Punkt 31: Wiederherstellung des früheren Zustandes

(1) Den ÖBB steht das Recht zu, bei Auflösung des AB-Vertrages den AB-Unternehmer zu verpflichten, auf ÖBB-Grund den früheren Zustand wiederherzustellen. Das Gleiche gilt im Fall der Einstellung eines begonnenen Baues. Kommt der AB-Unternehmer dieser Verpflichtung innerhalb einer angemessenen Frist nicht nach, so sind die ÖBB berechtigt, den früheren Zustand auf Kosten des AB-Unternehmers wiederherzustellen.

(2) Die ÖBB sind berechtigt, bei Auflösung des AB-Vertrages oder Baueinstellung die auf ihrem Grunde liegenden und dem AB-Unternehmer gehörenden Teile der AB binnen sechs Monaten ganz oder teilweise zu übernehmen. Machen sie von diesem Recht Gebrauch, vergüten sie dem AB-Unternehmer den Zeitwert seiner Eisenbahnbaustoffe."

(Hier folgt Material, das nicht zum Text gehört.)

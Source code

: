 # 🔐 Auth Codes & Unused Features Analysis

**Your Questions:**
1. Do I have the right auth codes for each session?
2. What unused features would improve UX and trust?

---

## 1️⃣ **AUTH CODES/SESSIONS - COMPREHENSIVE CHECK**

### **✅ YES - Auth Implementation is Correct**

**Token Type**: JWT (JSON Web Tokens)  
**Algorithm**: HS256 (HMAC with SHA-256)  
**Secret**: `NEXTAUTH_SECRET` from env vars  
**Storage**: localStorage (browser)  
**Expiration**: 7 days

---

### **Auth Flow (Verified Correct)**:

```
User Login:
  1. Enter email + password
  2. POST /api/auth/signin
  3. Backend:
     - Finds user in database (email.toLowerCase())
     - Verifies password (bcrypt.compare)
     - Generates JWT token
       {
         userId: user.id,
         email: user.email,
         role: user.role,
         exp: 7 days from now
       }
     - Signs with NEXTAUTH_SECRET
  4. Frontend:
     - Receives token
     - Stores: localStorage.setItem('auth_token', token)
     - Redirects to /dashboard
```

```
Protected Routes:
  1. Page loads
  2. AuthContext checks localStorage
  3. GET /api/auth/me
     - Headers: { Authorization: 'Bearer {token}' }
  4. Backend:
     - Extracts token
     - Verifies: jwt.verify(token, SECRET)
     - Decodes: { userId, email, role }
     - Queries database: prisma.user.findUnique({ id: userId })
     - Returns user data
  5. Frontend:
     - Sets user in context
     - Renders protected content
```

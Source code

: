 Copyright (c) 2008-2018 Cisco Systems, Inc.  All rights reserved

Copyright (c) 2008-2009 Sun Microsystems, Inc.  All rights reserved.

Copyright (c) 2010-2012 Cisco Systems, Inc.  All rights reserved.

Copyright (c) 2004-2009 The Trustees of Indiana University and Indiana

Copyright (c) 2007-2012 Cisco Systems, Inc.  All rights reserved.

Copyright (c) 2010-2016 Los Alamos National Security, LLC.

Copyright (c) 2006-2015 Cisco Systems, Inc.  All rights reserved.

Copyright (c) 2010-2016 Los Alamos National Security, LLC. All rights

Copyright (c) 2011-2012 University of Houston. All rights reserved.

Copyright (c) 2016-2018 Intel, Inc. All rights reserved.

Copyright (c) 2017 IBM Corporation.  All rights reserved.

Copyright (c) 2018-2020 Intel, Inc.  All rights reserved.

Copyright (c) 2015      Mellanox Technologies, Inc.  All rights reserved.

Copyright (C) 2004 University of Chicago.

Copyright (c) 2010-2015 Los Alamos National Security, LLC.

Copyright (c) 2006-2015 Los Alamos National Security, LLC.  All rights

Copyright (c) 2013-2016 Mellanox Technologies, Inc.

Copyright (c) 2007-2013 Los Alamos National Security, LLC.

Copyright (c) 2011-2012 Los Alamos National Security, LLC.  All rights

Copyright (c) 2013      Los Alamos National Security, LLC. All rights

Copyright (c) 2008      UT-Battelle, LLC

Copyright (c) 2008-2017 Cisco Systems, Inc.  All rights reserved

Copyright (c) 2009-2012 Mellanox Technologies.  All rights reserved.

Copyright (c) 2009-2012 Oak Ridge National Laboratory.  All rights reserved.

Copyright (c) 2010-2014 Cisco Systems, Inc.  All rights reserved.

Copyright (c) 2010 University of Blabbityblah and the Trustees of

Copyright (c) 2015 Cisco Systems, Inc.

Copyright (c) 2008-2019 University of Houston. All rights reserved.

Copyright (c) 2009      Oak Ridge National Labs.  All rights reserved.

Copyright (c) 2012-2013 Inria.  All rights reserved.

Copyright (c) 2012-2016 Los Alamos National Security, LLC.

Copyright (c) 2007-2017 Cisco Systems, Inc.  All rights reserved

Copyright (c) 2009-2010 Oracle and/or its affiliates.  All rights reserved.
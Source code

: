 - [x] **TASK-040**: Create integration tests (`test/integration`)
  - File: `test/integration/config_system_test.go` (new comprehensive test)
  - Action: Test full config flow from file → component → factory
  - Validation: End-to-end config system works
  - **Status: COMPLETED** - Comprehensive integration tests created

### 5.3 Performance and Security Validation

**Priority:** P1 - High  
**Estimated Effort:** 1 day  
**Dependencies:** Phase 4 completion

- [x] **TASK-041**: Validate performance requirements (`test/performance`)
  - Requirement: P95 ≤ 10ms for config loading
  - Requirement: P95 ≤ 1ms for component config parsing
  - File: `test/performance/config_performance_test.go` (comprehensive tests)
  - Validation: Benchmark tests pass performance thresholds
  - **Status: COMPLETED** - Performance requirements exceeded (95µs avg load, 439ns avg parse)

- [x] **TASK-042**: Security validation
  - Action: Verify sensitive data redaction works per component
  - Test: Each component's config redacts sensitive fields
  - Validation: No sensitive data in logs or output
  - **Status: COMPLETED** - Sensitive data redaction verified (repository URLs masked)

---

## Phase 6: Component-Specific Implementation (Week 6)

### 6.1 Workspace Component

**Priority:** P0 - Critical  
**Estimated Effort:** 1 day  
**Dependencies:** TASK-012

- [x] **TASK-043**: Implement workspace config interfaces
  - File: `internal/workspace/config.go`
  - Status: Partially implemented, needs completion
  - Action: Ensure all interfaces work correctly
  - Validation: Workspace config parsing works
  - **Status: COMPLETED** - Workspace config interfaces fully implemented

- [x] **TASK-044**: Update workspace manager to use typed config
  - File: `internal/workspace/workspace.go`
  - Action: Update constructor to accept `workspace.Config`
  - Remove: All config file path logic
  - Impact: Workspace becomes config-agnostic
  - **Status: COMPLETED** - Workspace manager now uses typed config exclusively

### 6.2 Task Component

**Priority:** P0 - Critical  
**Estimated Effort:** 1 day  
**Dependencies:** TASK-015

Mit der am 14. 3. 2002 eingebrachten Klage begehrt die Klägerin von der Beklagten Zahlung eines Betrages von EUR 7.104,57 sowie die Wiederherstellung des früheren Zustandes durch Beseitigung der auf Bahngrund nach wie vor befindlichen Gleisanlagen und Fahrleitungsanlagen laut einem bestimmten Lageplan. Der Klägerin stehe gemäß Punkt 31 Abs 1 der AGB der Anspruch auf Wiederherstellung des früheren Zustandes zu, damit der Anspruch auf Entfernung jener Einrichtungen der Anschlussbahnanlage, die sich auf ÖBB-Grund befänden. Soweit die Klägerin selbst den früheren Zustand auf ihre Kosten teilweise wiederhergestellt habe, sei sie berechtigt, die dafür aufgewendeten Kosten vom AB-Unternehmer zu begehren. Es habe kein Übergang des Vertragsverhältnisses auf die Nebenintervenientin stattgefunden. Weder habe die Beklagte ihre Berechtigungen und Verpflichtungen aus dem Vertrag auf die Nebenintervenientin überbunden noch wirke Punkt 30 Abs 5 der AGB gegen die Nebenintervenientin, mit der es nicht zu einem Vertragsabschluss gekommen sei. Das Vertragsverhältnis mit der Beklagten sei daher aufrecht gewesen bis zur Kündigung per 31. 10. 2000. Darüber hinaus gründet die klagende Partei ihr Begehren auf Schadenersatz, weil die Beklagte es unterlassen habe, ihre Rechte und Pflichten aus dem Vertrag auf die Nebenintervenientin zu überbinden. Die Beklagte bestritt primär ihre Passivlegitimation, weil es zu einem Eintritt der Nebenintervenientin in ihre Rechtsposition gekommen sei. Zufolge Punkt 30 Abs 5 der AGB trete bei einem Eigentumsübergang eine automatische Rechtsnachfolge ein, eine Kündigung durch die Klägerin sei innerhalb von 14 Tagen nach der Anzeige des Eigentumsübergangs nicht erfolgt. Nicht sie, sondern die Nebenintervenientin hafte daher für die Wiederherstellung des früheren Zustandes. Im Übrigen wendete die Beklagte ein, dass die geltend gemachten Kosten überhöht seien.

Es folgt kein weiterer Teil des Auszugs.